Win-win is the principle of the market where both parties find the exchanges beneficial. Hence, a win-win scenario, instead of a zero-sum game. As a result, wealth is created. I have explained this in multiple occasions. However, gambling is quite another case, a zero-sum game in essence. In gambling, one wins and the other loses. The sum of the wins and loss is zero. Wealth cannot be created in this game.
Assume two people enters a gamble with some money. As they keep going, ultimately, one will lose all his money, and the other wins everything. The outcome stands even when multiple players are in the gamble. With the same fair gamble rules, the odds for winning and losing for everyone remains the same. However, the gamble money cannot be equally distributed among the gamblers. Quite the opposite, it concentrates in the hands of the few, leaving others penniless.
As the logics go, in long-term gambling, one is set to lose all his money. Once there’s no money left, one has to leave the casino. What he once owned is now someone else’s money. The rule of gambling is to win big sum of money with a little money. However, in many people’s cases, gambling leaves them without the little money they have, while the winners take it all.

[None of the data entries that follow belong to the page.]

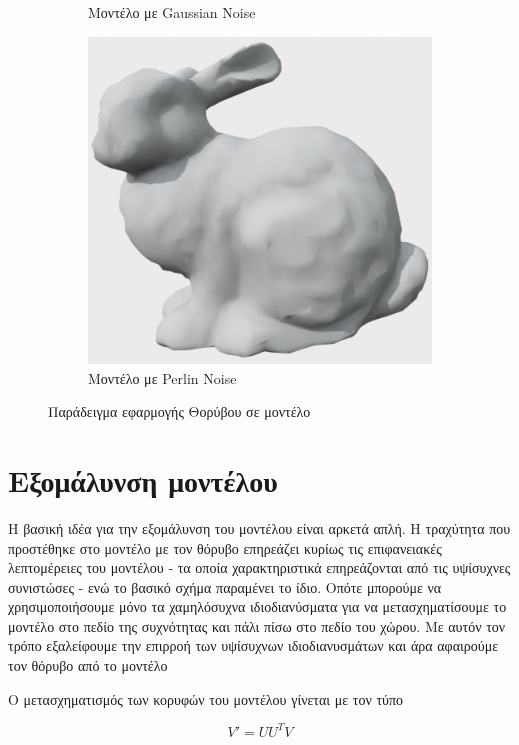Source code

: \documentclass[draft]{article}
\begin{document}
\begin{figure}[h]
\begin{subfigure}{0.4\textwidth}
		\caption{Μοντέλο με Gaussian Noise}
	\end{subfigure}
	\begin{subfigure}{0.4\textwidth}
		\includegraphics[width=\textwidth]{"perlin_noise.png"}
		\caption{Μοντέλο με Perlin Noise}
	\end{subfigure}
	\caption{Παράδειγμα εφαρμογής Θορύβου σε μοντέλο}
	\label{fig:noise}
\end{figure}

\section{Εξομάλυνση μοντέλου}
Η βασική ιδέα για την εξομάλυνση του μοντέλου είναι αρκετά απλή. Η τραχύτητα που
προστέθηκε στο μοντέλο με τον θόρυβο επηρεάζει κυρίως τις επιφανειακές λεπτομέρειες
του μοντέλου - τα οποία χαρακτηριστικά επηρεάζονται από τις υψίσυχνες συνιστώσες -
ενώ το βασικό σχήμα παραμένει το ίδιο. Οπότε μπορούμε να χρησιμοποιήσουμε μόνο τα
χαμηλόσυχνα ιδιοδιανύσματα για να μετασχηματίσουμε το μοντέλο στο πεδίο της συχνότητας και
πάλι πίσω στο πεδίο του χώρου. Με αυτόν τον τρόπο εξαλείφουμε την επιρροή των υψίσυχνων
ιδιοδιανυσμάτων και άρα αφαιρούμε τον θόρυβο από το μοντέλο

Ο μετασχηματισμός των κορυφών του μοντέλου γίνεται με τον τύπο

\[
	V' = UU^TV
\]
\end{document}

Therefore, the outcome of casinos’s wealth distribution is enlarged gap between the rich and the poor. No matter how much money you originally have, the outcome of gambling always leaves some richer, and some poorer.
Many people are quite concerned about the income inequality, trying to find out what leads to the enlarging gap. Compared to “eating from the same pot” in the planned economy, marketisation is a mean reason, it seems. However, people have yet to discover that the enlarging gap is mostly due to the “gambling” we fail to recognise in plain sight. Even though those who gamble are the few, and the market itself is not really gambling, excessive speculation in the market resembles gambling. Gambling does not generate wealth, but it is a transfer of wealth. Excessive speculation is similar to gambling in this sense. It does not generate wealth, but it moves money around. If speculators have to leave the game when they lose their last penny, then, we’ll see the concentration of wealth as a result.
China has developed a mature speculative market. As I see it, excessive speculation is commonly seen in the stock and securities market, real estate, and futures. In these markets, prices are not determined by normal supply and demand relations, but by the behaviours of speculators, which makes a speculative market a gamble.
It is very difficult to correct the wealth concentration resulting from excessive speculation, because it is led by the mass participation of the common people. This process of gamble will not end unless people change their behaviours. From the perspective of values, getting rich through diligence should be encouraged, and opportunism should be discouraged. The excessive speculation has made the market a casino, in the sense of wealth distribution. It does not create wealth, and it leads to concentration of wealth in the hands of the few, which does little good to the society. Of course, the excessive speculative market is far from a casino. A common commercial of a casino(including various lotteries) normally features someone who, all of a sudden, makes millions, in the expense of millions of people taking back nothing in the game. Whereas in the speculative gamble, wealth does not concentrate so much to be obvious, but it does concentrate in a the hands of a few prominent players. That’s because these big speculators have the capacity to control prices, while small investors do not.
However, we should also avoid going to the other extreme and cancel the speculative market. Besides the normal supply and demand, a speculative market is able to balance the supply and demand and adjust surplus and deficit in time, which is also good for the economy as it create wealth.
But we have to be clear that such a speculative market, compared to the normal market of supply and demand, should remain small, and it should not be able to determine the market price that is supposed to be determined only by the normal supply and demand. In this case, making a fortune in the speculative market is good for the overall economy. Otherwise, without the prices determined by supply and demand, but by speculators, prices will go abnormal, and the market will become a casino.
Making money through speculation is merely a transfer of wealth, instead of creating wealth. In addition, it adds to the concentration of wealth, enlarging the gap between the rich and the poor. Therefore, constraining excessive speculation with policies is good for mitigating the division of the rich and the poor.